**INSTRUCTIONS FOR THE TASK**
Copy each entry precisely as written, and do not carry over the pictures.

.....

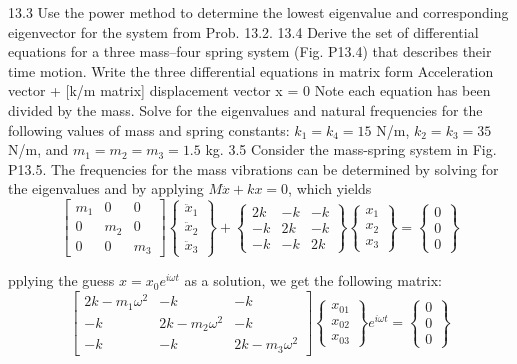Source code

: \documentclass[../main.tex]{subfiles}
\begin{document}
13.3 Use the power method to determine the lowest eigenvalue and corresponding eigenvector for the system from
Prob. 13.2.
13.4 Derive the set of differential equations for a three
mass–four spring system (Fig. P13.4) that describes their time
motion. Write the three differential equations in matrix form
{Acceleration vector} + [k/m matrix]
{displacement vector x} = 0
Note each equation has been divided by the mass. Solve for
the eigenvalues and natural frequencies for the following
values of mass and spring constants: $k_{1} = k_{4} = 15$ N/m,
$k_{2} = k_{3} = 35$ N/m, and $m_{1} = m_{2} = m_{3} = 1.5$ kg.
3.5 Consider the mass-spring system in Fig. P13.5. The frequencies for the mass vibrations can be determined by solving
for the eigenvalues and by applying $M\ddot{x} + kx = 0$, which
yields
\begin{equation}
\begin{bmatrix}
m_{1} & 0 &0 \\
 0& m_{2} & 0\\
 0&0  & m_{3}
\end{bmatrix}\begin{Bmatrix}
\ddot{x}_{1}\\
\ddot{x}_{2}\\
\ddot{x}_{3}
\end{Bmatrix}+\begin{Bmatrix}
2k & -k & -k\\
-k & 2k & -k\\
 -k& -k & 2k
\end{Bmatrix}\begin{Bmatrix}
x_{1}\\
x_{2}\\
x_{3}
\end{Bmatrix}=\begin{Bmatrix}
0\\
0\\
0
\end{Bmatrix}
\end{equation}

pplying the guess $x = x_{0}e^{i \omega t}$ as a solution, we get the following matrix:
\begin{equation}
\begin{bmatrix}
2k-m_{1}\omega^{2} &-k  & -k\\
 -k& 2k-m_{2}\omega^{2} & -k\\
-k & -k & 2k-m_{3}\omega^{2}
\end{bmatrix}\begin{Bmatrix}
x_{01}\\
x_{02}\\
x_{03}
\end{Bmatrix}e^{i \omega t}=\begin{Bmatrix}
0\\
0\\
0
\end{Bmatrix}
\end{equation}
\end{document}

.....

**OUTPUT FOR THIS TASK**
Source code

: \documentclass[../main.tex]{subfiles}
\begin{document}
13.3 Use the power method to determine the lowest eigenvalue and corresponding eigenvector for the system from
Prob. 13.2.
13.4 Derive the set of differential equations for a three
mass–four spring system (Fig. P13.4) that describes their time
motion. Write the three differential equations in matrix form
{Acceleration vector} + [k/m matrix]
{displacement vector x} = 0
Note each equation has been divided by the mass. Solve for
the eigenvalues and natural frequencies for the following
values of mass and spring constants: $k_{1} = k_{4} = 15$ N/m,
$k_{2} = k_{3} = 35$ N/m, and $m_{1} = m_{2} = m_{3} = 1.5$ kg.
3.5 Consider the mass-spring system in Fig. P13.5. The frequencies for the mass vibrations can be determined by solving
for the eigenvalues and by applying $M\ddot{x} + kx = 0$, which
yields
\begin{equation}
\begin{bmatrix}
m_{1} & 0 &0 \\
 0& m_{2} & 0\\
 0&0  & m_{3}
\end{bmatrix}\begin{Bmatrix}
\ddot{x}_{1}\\
\ddot{x}_{2}\\
\ddot{x}_{3}
\end{Bmatrix}+\begin{Bmatrix}
2k & -k & -k\\
-k & 2k & -k\\
 -k& -k & 2k
\end{Bmatrix}\begin{Bmatrix}
x_{1}\\
x_{2}\\
x_{3}
\end{Bmatrix}=\begin{Bmatrix}
0\\
0\\
0
\end{Bmatrix}
\end{equation}

pplying the guess $x = x_{0}e^{i \omega t}$ as a solution, we get the following matrix:
\begin{equation}
\begin{bmatrix}
2k-m_{1}\omega^{2} &-k  & -k\\
 -k& 2k-m_{2}\omega^{2} & -k\\
-k & -k & 2k-m_{3}\omega^{2}
\end{bmatrix}\begin{Bmatrix}
x_{01}\\
x_{02}\\
x_{03}
\end{Bmatrix}e^{i \omega t}=\begin{Bmatrix}
0\\
0\\
0
\end{Bmatrix}
\end{equation}
\end{document}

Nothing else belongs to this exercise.